What the task requires: Look through the data below for the string "center", and copy every line where it turns up.

____________

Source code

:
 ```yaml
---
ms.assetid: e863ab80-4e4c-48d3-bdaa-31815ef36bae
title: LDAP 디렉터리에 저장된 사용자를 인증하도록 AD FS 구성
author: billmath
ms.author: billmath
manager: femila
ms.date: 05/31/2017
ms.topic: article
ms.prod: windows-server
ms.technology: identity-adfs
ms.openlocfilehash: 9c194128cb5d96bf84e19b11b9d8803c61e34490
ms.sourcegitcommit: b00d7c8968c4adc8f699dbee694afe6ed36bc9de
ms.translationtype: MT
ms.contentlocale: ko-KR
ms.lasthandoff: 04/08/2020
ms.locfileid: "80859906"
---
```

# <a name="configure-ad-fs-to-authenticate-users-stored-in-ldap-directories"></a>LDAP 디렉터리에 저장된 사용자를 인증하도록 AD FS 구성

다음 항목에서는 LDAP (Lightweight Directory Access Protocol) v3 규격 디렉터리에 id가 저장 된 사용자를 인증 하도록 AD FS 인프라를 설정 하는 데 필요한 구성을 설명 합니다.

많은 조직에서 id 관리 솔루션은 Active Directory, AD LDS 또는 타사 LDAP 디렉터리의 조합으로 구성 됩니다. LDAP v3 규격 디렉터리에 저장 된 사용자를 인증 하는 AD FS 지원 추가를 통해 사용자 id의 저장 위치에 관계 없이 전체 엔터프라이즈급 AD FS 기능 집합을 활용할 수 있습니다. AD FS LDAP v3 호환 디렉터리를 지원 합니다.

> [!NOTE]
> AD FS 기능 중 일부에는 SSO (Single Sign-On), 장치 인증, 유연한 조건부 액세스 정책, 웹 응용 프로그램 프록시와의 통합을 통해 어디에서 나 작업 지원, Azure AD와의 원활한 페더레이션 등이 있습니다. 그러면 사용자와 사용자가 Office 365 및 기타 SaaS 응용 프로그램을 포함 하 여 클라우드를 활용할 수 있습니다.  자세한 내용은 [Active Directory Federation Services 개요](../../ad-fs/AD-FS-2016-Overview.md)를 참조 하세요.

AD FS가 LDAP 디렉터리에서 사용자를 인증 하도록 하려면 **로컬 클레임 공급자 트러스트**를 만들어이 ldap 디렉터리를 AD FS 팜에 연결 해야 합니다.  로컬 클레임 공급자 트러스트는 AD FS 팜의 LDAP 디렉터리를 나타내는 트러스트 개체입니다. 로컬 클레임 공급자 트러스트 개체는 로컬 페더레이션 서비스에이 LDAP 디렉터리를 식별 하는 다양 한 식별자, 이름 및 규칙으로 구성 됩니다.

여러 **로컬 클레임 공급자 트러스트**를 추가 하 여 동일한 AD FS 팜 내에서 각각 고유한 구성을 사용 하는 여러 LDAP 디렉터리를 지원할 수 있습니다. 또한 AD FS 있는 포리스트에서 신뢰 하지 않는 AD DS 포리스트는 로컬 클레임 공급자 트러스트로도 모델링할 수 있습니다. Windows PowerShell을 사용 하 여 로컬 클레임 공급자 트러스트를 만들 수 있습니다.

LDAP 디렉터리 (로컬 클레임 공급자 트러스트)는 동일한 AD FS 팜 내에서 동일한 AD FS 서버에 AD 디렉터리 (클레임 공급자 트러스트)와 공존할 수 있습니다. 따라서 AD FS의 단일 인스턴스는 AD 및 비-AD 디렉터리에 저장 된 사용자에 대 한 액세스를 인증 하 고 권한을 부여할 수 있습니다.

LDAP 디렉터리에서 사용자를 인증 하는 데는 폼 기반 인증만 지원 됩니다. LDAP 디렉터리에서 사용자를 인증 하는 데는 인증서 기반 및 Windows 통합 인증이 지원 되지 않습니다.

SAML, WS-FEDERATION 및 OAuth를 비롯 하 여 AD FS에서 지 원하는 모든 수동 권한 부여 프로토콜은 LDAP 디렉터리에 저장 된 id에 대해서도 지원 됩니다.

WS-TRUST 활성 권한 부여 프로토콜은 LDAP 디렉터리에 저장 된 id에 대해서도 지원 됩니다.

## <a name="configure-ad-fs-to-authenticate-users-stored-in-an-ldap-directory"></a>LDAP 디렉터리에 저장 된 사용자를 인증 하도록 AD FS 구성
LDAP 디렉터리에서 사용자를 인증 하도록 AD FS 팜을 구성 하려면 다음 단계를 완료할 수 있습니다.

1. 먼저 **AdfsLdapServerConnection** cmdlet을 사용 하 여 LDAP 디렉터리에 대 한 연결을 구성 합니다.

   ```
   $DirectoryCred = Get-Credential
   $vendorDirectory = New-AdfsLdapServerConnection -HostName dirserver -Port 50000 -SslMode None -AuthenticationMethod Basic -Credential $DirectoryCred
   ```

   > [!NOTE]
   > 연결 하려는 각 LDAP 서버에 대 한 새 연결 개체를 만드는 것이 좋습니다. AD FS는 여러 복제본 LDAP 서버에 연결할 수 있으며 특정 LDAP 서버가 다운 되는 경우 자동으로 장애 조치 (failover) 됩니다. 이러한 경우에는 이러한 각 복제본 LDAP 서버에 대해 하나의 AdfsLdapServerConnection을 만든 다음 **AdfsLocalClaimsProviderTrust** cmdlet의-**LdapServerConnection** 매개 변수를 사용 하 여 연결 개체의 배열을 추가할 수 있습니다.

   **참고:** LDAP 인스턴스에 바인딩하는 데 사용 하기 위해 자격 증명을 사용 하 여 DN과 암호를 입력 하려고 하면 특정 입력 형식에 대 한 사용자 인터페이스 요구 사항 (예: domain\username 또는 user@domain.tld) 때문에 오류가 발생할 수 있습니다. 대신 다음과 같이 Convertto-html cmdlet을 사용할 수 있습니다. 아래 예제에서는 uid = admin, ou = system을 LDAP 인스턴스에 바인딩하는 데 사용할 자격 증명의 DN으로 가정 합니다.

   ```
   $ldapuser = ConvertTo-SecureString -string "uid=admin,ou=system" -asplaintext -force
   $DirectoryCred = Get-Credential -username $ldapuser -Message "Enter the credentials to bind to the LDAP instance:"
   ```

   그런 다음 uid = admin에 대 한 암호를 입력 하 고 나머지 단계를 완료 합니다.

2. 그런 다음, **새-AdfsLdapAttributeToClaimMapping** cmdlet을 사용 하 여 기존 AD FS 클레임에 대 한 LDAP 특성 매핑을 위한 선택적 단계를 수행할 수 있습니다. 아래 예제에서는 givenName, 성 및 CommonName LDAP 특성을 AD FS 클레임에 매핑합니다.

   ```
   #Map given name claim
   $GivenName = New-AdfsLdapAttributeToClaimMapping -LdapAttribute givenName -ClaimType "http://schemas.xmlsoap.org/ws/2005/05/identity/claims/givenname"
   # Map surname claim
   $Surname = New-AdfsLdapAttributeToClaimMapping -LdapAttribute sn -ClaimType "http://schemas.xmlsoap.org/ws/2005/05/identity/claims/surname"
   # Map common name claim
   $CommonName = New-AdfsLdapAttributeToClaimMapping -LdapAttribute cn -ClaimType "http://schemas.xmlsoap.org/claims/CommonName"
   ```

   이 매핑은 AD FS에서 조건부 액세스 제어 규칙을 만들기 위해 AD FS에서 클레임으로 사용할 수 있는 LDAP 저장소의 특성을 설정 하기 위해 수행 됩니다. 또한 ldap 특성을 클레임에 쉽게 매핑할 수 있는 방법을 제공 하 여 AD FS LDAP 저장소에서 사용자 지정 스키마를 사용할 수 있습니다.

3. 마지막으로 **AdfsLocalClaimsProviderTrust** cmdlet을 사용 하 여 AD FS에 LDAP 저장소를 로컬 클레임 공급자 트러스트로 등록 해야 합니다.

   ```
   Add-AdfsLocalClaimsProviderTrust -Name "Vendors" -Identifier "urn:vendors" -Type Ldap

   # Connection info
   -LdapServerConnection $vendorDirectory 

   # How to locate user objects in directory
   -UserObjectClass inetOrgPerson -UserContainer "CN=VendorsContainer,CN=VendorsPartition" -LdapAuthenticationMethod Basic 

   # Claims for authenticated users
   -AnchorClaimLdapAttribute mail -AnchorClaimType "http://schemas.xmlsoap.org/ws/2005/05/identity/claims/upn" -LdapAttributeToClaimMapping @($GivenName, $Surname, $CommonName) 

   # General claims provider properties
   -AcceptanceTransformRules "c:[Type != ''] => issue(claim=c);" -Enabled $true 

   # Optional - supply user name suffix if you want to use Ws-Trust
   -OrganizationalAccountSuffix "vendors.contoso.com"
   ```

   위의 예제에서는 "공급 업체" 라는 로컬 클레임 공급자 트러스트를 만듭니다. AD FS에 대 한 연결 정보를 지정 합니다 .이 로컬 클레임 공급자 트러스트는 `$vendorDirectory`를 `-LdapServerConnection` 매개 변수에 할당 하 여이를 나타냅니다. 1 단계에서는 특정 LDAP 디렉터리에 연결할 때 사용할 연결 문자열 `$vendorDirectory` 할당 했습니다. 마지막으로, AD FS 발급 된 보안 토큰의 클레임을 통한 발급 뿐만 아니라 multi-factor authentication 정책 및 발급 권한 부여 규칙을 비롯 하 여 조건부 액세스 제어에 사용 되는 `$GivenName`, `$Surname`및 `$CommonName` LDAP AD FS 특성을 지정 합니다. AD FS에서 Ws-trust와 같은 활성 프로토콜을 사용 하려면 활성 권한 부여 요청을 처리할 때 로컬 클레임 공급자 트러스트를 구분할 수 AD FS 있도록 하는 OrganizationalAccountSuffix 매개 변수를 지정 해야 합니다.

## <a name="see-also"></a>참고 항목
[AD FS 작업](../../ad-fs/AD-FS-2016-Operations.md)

____________

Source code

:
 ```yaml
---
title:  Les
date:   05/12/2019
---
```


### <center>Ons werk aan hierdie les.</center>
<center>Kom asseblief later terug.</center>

____________

Response to the task:
### <center>Ons werk aan hierdie les.</center>
<center>Kom asseblief later terug.</center>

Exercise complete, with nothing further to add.